What you need to do
Report every line of the records below that contains the word "this".

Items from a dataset
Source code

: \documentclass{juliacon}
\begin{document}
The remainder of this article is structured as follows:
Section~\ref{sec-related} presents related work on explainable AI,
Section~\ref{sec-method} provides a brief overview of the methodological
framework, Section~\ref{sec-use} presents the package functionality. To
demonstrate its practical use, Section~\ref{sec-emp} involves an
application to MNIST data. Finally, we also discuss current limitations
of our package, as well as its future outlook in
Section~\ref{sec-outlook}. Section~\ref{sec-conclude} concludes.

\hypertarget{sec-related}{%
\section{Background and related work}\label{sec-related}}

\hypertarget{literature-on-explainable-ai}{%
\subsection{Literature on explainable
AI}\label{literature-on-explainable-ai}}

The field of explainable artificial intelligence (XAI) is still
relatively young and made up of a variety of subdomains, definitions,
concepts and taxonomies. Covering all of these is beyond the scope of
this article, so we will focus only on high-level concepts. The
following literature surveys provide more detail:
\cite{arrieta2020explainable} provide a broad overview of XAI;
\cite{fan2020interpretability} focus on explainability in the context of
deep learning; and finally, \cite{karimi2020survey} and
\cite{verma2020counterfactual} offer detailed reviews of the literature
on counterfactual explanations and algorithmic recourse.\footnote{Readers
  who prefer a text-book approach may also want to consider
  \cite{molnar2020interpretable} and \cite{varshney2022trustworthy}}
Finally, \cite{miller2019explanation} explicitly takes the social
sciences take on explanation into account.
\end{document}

Task result
The remainder of this article is structured as follows:
this article, so we will focus only on high-level concepts. The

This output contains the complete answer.